Belgium’s financial regulator CBFA licenses 43 local custodians and one foreign entity, the BNY Mellon.

Some of these smaller banks say they offer sub-custody services but they essentially act as custodians because they are already licensed to manage client monies on a discretionary basis or to manage investment funds which receive third party monies.

These banks’ custody assets are captive and they do not actively compete for third-party business. Banque de Groof is a good example of this type of institution. It manages some €22.9bn, much of this in over 65 unitised funds. More than half of these funds are domiciled in Belgium. The remainder are just across the border in Luxembourg. The Belgium-domiciled funds are mainly invested in Belgian assets - equities, bonds and real estate. Over 60% of all the assets managed by De Groof are in the euro-zone, including domestic assets.

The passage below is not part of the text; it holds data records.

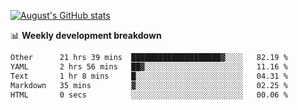 
[![August's GitHub stats](https://github-readme-stats.vercel.app/api?username=zou-weidong&show_icons=true&theme=radical)](https://github.com/zou-weidong)


📊 **Weekly development breakdown**
<!--START_SECTION:waka-->

```txt
Other      21 hrs 39 mins  ████████████████████▓░░░░   82.19 %
YAML       2 hrs 56 mins   ██▓░░░░░░░░░░░░░░░░░░░░░░   11.16 %
Text       1 hr 8 mins     █░░░░░░░░░░░░░░░░░░░░░░░░   04.31 %
Markdown   35 mins         ▓░░░░░░░░░░░░░░░░░░░░░░░░   02.25 %
HTML       0 secs          ░░░░░░░░░░░░░░░░░░░░░░░░░   00.06 %
```

<!--END_SECTION:waka-->
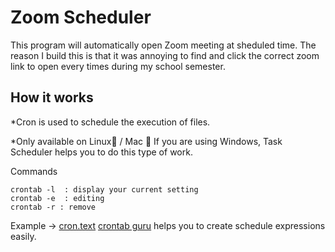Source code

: # Zoom Scheduler

This program will automatically open Zoom meeting at sheduled time.
The reason I build this is that it was annoying to find and click the correct zoom link to open every times during my school semester.

## How it works

\*Cron is used to schedule the execution of files.

\*Only available on Linux🐧 / Mac 
If you are using Windows, Task Scheduler helps you to do this type of work.

Commands

```cron
crontab -l  : display your current setting
crontab -e  : editing
crontab -r : remove
```

Example -> [cron.text](cron.txt)
[crontab guru](https://crontab.guru/) helps you to create schedule expressions easily.
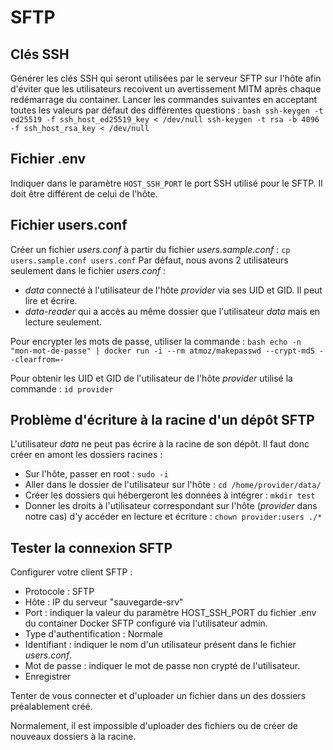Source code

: # SFTP

## Clés SSH

Générer les clés SSH qui seront utilisées par le serveur SFTP sur l'hôte afin d'éviter que les
utilisateurs recoivent un avertissement MITM après chaque redémarrage du container. Lancer les
commandes suivantes en acceptant toutes les valeurs par défaut des différentes questions :
	```bash
	ssh-keygen -t ed25519 -f ssh_host_ed25519_key < /dev/null
	ssh-keygen -t rsa -b 4096 -f ssh_host_rsa_key < /dev/null
	```

## Fichier .env

Indiquer dans le paramètre `HOST_SSH_PORT` le port SSH utilisé pour le SFTP. Il doit être différent
de celui de l'hôte.

## Fichier users.conf

Créer un fichier *users.conf* à partir du fichier *users.sample.conf* : `cp users.sample.conf users.conf`
Par défaut, nous avons 2 utilisateurs seulement dans le fichier *users.conf* :
  - *data* connecté à l'utilisateur de l'hôte *provider* via ses UID et GID. Il peut lire et écrire.
  - *data-reader* qui a accès au même dossier que l'utilisateur *data* mais en lecture seulement.

Pour encrypter les mots de passe, utiliser la commande :
	```bash
	echo -n "mon-mot-de-passe" | docker run -i --rm atmoz/makepasswd --crypt-md5 --clearfrom=-
	```

Pour obtenir les UID et GID de l'utilisateur de l'hôte *provider* utilisé la commande : `id provider`

## Problème d'écriture à la racine d'un dépôt SFTP

L'utilisateur *data* ne peut pas écrire à la racine de son dépôt.
Il faut donc créer en amont les dossiers racines :
- Sur l'hôte, passer en root : `sudo -i`
- Aller dans le dossier de l'utilisateur sur l'hôte : `cd /home/provider/data/`
- Créer les dossiers qui hébergeront les données à intégrer : `mkdir test`
- Donner les droits à l'utilisateur correspondant sur l'hôte (*provider* dans notre cas) d'y accéder en lecture et écriture : `chown provider:users ./*`

## Tester la connexion SFTP

Configurer votre client SFTP :
- Protocole : SFTP
- Hôte : IP du serveur "sauvegarde-srv"
- Port : indiquer la valeur du paramètre HOST_SSH_PORT du fichier .env du container Docker SFTP configuré via l'utilisateur admin.
- Type d'authentification : Normale
- Identifiant : indiquer le nom d'un utilisateur présent dans le fichier *users.conf*.
- Mot de passe : indiquer le mot de passe non crypté de l'utilisateur.
- Enregistrer

Tenter de vous connecter et d'uploader un fichier dans un des dossiers préalablement créé.

Normalement, il est impossible d'uploader des fichiers ou de créer de nouveaux dossiers à la racine.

The much larger Fortis Bank has over 240 Belgium-domiciled funds across a wide range of asset classes and geography. BNP Paribas, Dexia and KBC also have diversified suites of Belgium-domiciled funds, as well as funds domiciled in Luxembourg. The aggregate value of ‘captive’ assets subject to in-house custody in Belgium is therefore quite substantial, probably in excess of €200bn, according to the Belgian Fund Manager’s Association (BEAMA).

“There are still quite a number of local players in the Belgian market,” notes Gael Nicora, head of relationship management for Belgium at BNY Mellon Asset Servicing. He adds that some compete in the open market and some do not. The large Belgian banks use global custodians for exotic asset classes while continuing to custody domestic and euro-zone assets in-house.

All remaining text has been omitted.